EXERCISE DIRECTIONS: Every record below is to be retyped exactly, with any pictures left out.

[Rendered images with source text]
◆ ◆ ◆ ◆
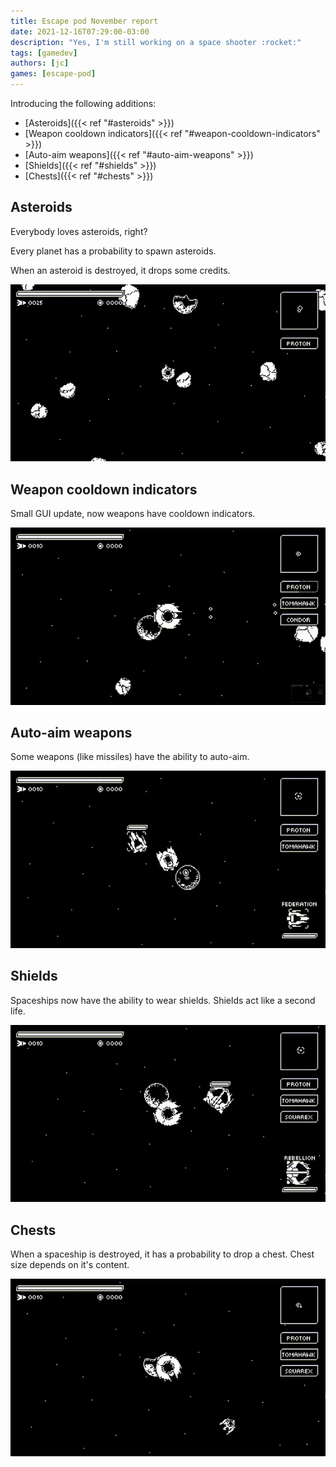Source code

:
 ```yaml
---
title: Escape pod November report
date: 2021-12-16T07:29:00-03:00
description: "Yes, I'm still working on a space shooter :rocket:"
tags: [gamedev]
authors: [jc]
games: [escape-pod]
---
```


Introducing the following additions:

* [Asteroids]({{< ref "#asteroids" >}})
* [Weapon cooldown indicators]({{< ref "#weapon-cooldown-indicators" >}})
* [Auto-aim weapons]({{< ref "#auto-aim-weapons" >}})
* [Shields]({{< ref "#shields" >}})
* [Chests]({{< ref "#chests" >}})

## Asteroids

Everybody loves asteroids, right?

Every planet has a probability to spawn asteroids.

When an asteroid is destroyed, it drops some credits.

![Asteroids](asteroids.gif)

## Weapon cooldown indicators

Small GUI update, now weapons have cooldown indicators.

![Weapon cooldown indicators](cooldown_indicators.gif)

## Auto-aim weapons

Some weapons (like missiles) have the ability to auto-aim.

![Auto-aim weapons](auto_aim_weapons.gif)

## Shields

Spaceships now have the ability to wear shields. Shields act like a second life.

![Shields](shields.gif)

## Chests

When a spaceship is destroyed, it has a probability to drop a chest. Chest size depends on it's content.

![Chests](chests.gif)

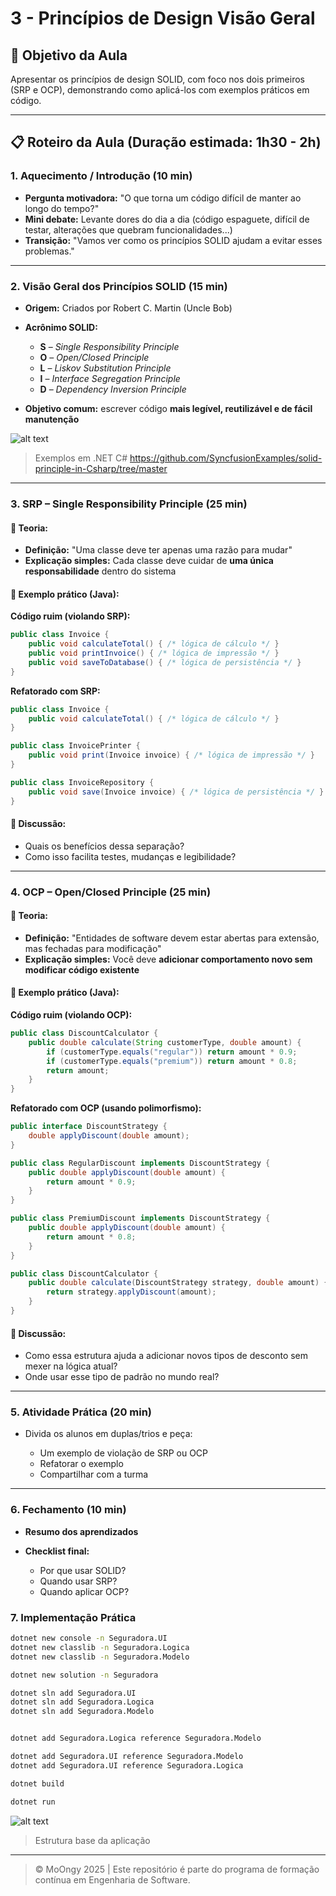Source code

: # 3 - Princípios de Design Visão Geral


## 🧠 **Objetivo da Aula**

Apresentar os princípios de design SOLID, com foco nos dois primeiros (SRP e OCP), demonstrando como aplicá-los com exemplos práticos em código.

---

## 📋 **Roteiro da Aula (Duração estimada: 1h30 - 2h)**

### 1. **Aquecimento / Introdução (10 min)**

* **Pergunta motivadora:** "O que torna um código difícil de manter ao longo do tempo?"
* **Mini debate:** Levante dores do dia a dia (código espaguete, difícil de testar, alterações que quebram funcionalidades...)
* **Transição:** "Vamos ver como os princípios SOLID ajudam a evitar esses problemas."

---

### 2. **Visão Geral dos Princípios SOLID (15 min)**

* **Origem:** Criados por Robert C. Martin (Uncle Bob)
* **Acrônimo SOLID:**

  * **S** – *Single Responsibility Principle*
  * **O** – *Open/Closed Principle*
  * **L** – *Liskov Substitution Principle*
  * **I** – *Interface Segregation Principle*
  * **D** – *Dependency Inversion Principle*
* **Objetivo comum:** escrever código **mais legível, reutilizável e de fácil manutenção**


![alt text](Imagens/image-2.png)

>Exemplos em .NET C# 
>https://github.com/SyncfusionExamples/solid-principle-in-Csharp/tree/master



---

### 3. **SRP – Single Responsibility Principle (25 min)**

#### 📌 Teoria:

* **Definição:** "Uma classe deve ter apenas uma razão para mudar"
* **Explicação simples:** Cada classe deve cuidar de **uma única responsabilidade** dentro do sistema

#### 🧩 Exemplo prático (Java):

**Código ruim (violando SRP):**

```java
public class Invoice {
    public void calculateTotal() { /* lógica de cálculo */ }
    public void printInvoice() { /* lógica de impressão */ }
    public void saveToDatabase() { /* lógica de persistência */ }
}
```

**Refatorado com SRP:**

```java
public class Invoice {
    public void calculateTotal() { /* lógica de cálculo */ }
}

public class InvoicePrinter {
    public void print(Invoice invoice) { /* lógica de impressão */ }
}

public class InvoiceRepository {
    public void save(Invoice invoice) { /* lógica de persistência */ }
}
```

#### 💬 Discussão:

* Quais os benefícios dessa separação?
* Como isso facilita testes, mudanças e legibilidade?

---

### 4. **OCP – Open/Closed Principle (25 min)**

#### 📌 Teoria:

* **Definição:** "Entidades de software devem estar abertas para extensão, mas fechadas para modificação"
* **Explicação simples:** Você deve **adicionar comportamento novo sem modificar código existente**

#### 🧩 Exemplo prático (Java):

**Código ruim (violando OCP):**

```java
public class DiscountCalculator {
    public double calculate(String customerType, double amount) {
        if (customerType.equals("regular")) return amount * 0.9;
        if (customerType.equals("premium")) return amount * 0.8;
        return amount;
    }
}
```

**Refatorado com OCP (usando polimorfismo):**

```java
public interface DiscountStrategy {
    double applyDiscount(double amount);
}

public class RegularDiscount implements DiscountStrategy {
    public double applyDiscount(double amount) {
        return amount * 0.9;
    }
}

public class PremiumDiscount implements DiscountStrategy {
    public double applyDiscount(double amount) {
        return amount * 0.8;
    }
}

public class DiscountCalculator {
    public double calculate(DiscountStrategy strategy, double amount) {
        return strategy.applyDiscount(amount);
    }
}
```

#### 💬 Discussão:

* Como essa estrutura ajuda a adicionar novos tipos de desconto sem mexer na lógica atual?
* Onde usar esse tipo de padrão no mundo real?

---

### 5. **Atividade Prática (20 min)**

* Divida os alunos em duplas/trios e peça:

  * Um exemplo de violação de SRP ou OCP
  * Refatorar o exemplo
  * Compartilhar com a turma

---

### 6. **Fechamento (10 min)**

* **Resumo dos aprendizados**
* **Checklist final:**

  * Por que usar SOLID?
  * Quando usar SRP?
  * Quando aplicar OCP?



### 7. Implementação Prática

```bash
dotnet new console -n Seguradora.UI	
dotnet new classlib -n Seguradora.Logica
dotnet new classlib -n Seguradora.Modelo

dotnet new solution -n Seguradora

dotnet sln add Seguradora.UI
dotnet sln add Seguradora.Logica
dotnet sln add Seguradora.Modelo


dotnet add Seguradora.Logica reference Seguradora.Modelo

dotnet add Seguradora.UI reference Seguradora.Modelo
dotnet add Seguradora.UI reference Seguradora.Logica

dotnet build

dotnet run
```


![alt text](Imagens/image-3.png)

>Estrutura base da aplicação


---
> © MoOngy 2025 | Este repositório é parte do programa de formação contínua em Engenharia de Software.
◆ ◆ ◆ ◆
EXERCISE RESULT:
Source code

:
 ```yaml
---
title: Escape pod November report
date: 2021-12-16T07:29:00-03:00
description: "Yes, I'm still working on a space shooter :rocket:"
tags: [gamedev]
authors: [jc]
games: [escape-pod]
---
```


Introducing the following additions:

* [Asteroids]({{< ref "#asteroids" >}})
* [Weapon cooldown indicators]({{< ref "#weapon-cooldown-indicators" >}})
* [Auto-aim weapons]({{< ref "#auto-aim-weapons" >}})
* [Shields]({{< ref "#shields" >}})
* [Chests]({{< ref "#chests" >}})

## Asteroids

Everybody loves asteroids, right?

Every planet has a probability to spawn asteroids.

When an asteroid is destroyed, it drops some credits.

![Asteroids](asteroids.gif)

## Weapon cooldown indicators

Small GUI update, now weapons have cooldown indicators.

![Weapon cooldown indicators](cooldown_indicators.gif)

## Auto-aim weapons

Some weapons (like missiles) have the ability to auto-aim.

![Auto-aim weapons](auto_aim_weapons.gif)

## Shields

Spaceships now have the ability to wear shields. Shields act like a second life.

![Shields](shields.gif)

## Chests

When a spaceship is destroyed, it has a probability to drop a chest. Chest size depends on it's content.

![Chests](chests.gif)

Source code

: # 3 - Princípios de Design Visão Geral


## 🧠 **Objetivo da Aula**

Apresentar os princípios de design SOLID, com foco nos dois primeiros (SRP e OCP), demonstrando como aplicá-los com exemplos práticos em código.

---

## 📋 **Roteiro da Aula (Duração estimada: 1h30 - 2h)**

### 1. **Aquecimento / Introdução (10 min)**

* **Pergunta motivadora:** "O que torna um código difícil de manter ao longo do tempo?"
* **Mini debate:** Levante dores do dia a dia (código espaguete, difícil de testar, alterações que quebram funcionalidades...)
* **Transição:** "Vamos ver como os princípios SOLID ajudam a evitar esses problemas."

---

### 2. **Visão Geral dos Princípios SOLID (15 min)**

* **Origem:** Criados por Robert C. Martin (Uncle Bob)
* **Acrônimo SOLID:**

  * **S** – *Single Responsibility Principle*
  * **O** – *Open/Closed Principle*
  * **L** – *Liskov Substitution Principle*
  * **I** – *Interface Segregation Principle*
  * **D** – *Dependency Inversion Principle*
* **Objetivo comum:** escrever código **mais legível, reutilizável e de fácil manutenção**


![alt text](Imagens/image-2.png)

>Exemplos em .NET C# 
>https://github.com/SyncfusionExamples/solid-principle-in-Csharp/tree/master



---

### 3. **SRP – Single Responsibility Principle (25 min)**

#### 📌 Teoria:

* **Definição:** "Uma classe deve ter apenas uma razão para mudar"
* **Explicação simples:** Cada classe deve cuidar de **uma única responsabilidade** dentro do sistema

#### 🧩 Exemplo prático (Java):

**Código ruim (violando SRP):**

```java
public class Invoice {
    public void calculateTotal() { /* lógica de cálculo */ }
    public void printInvoice() { /* lógica de impressão */ }
    public void saveToDatabase() { /* lógica de persistência */ }
}
```

**Refatorado com SRP:**

```java
public class Invoice {
    public void calculateTotal() { /* lógica de cálculo */ }
}

public class InvoicePrinter {
    public void print(Invoice invoice) { /* lógica de impressão */ }
}

public class InvoiceRepository {
    public void save(Invoice invoice) { /* lógica de persistência */ }
}
```

#### 💬 Discussão:

* Quais os benefícios dessa separação?
* Como isso facilita testes, mudanças e legibilidade?

---

### 4. **OCP – Open/Closed Principle (25 min)**

#### 📌 Teoria:

* **Definição:** "Entidades de software devem estar abertas para extensão, mas fechadas para modificação"
* **Explicação simples:** Você deve **adicionar comportamento novo sem modificar código existente**

#### 🧩 Exemplo prático (Java):

**Código ruim (violando OCP):**

```java
public class DiscountCalculator {
    public double calculate(String customerType, double amount) {
        if (customerType.equals("regular")) return amount * 0.9;
        if (customerType.equals("premium")) return amount * 0.8;
        return amount;
    }
}
```

**Refatorado com OCP (usando polimorfismo):**

```java
public interface DiscountStrategy {
    double applyDiscount(double amount);
}

public class RegularDiscount implements DiscountStrategy {
    public double applyDiscount(double amount) {
        return amount * 0.9;
    }
}

public class PremiumDiscount implements DiscountStrategy {
    public double applyDiscount(double amount) {
        return amount * 0.8;
    }
}

public class DiscountCalculator {
    public double calculate(DiscountStrategy strategy, double amount) {
        return strategy.applyDiscount(amount);
    }
}
```

#### 💬 Discussão:

* Como essa estrutura ajuda a adicionar novos tipos de desconto sem mexer na lógica atual?
* Onde usar esse tipo de padrão no mundo real?

---

### 5. **Atividade Prática (20 min)**

* Divida os alunos em duplas/trios e peça:

  * Um exemplo de violação de SRP ou OCP
  * Refatorar o exemplo
  * Compartilhar com a turma

---

### 6. **Fechamento (10 min)**

* **Resumo dos aprendizados**
* **Checklist final:**

  * Por que usar SOLID?
  * Quando usar SRP?
  * Quando aplicar OCP?



### 7. Implementação Prática

```bash
dotnet new console -n Seguradora.UI	
dotnet new classlib -n Seguradora.Logica
dotnet new classlib -n Seguradora.Modelo

dotnet new solution -n Seguradora

dotnet sln add Seguradora.UI
dotnet sln add Seguradora.Logica
dotnet sln add Seguradora.Modelo


dotnet add Seguradora.Logica reference Seguradora.Modelo

dotnet add Seguradora.UI reference Seguradora.Modelo
dotnet add Seguradora.UI reference Seguradora.Logica

dotnet build

dotnet run
```


![alt text](Imagens/image-3.png)

>Estrutura base da aplicação


---
> © MoOngy 2025 | Este repositório é parte do programa de formação contínua em Engenharia de Software.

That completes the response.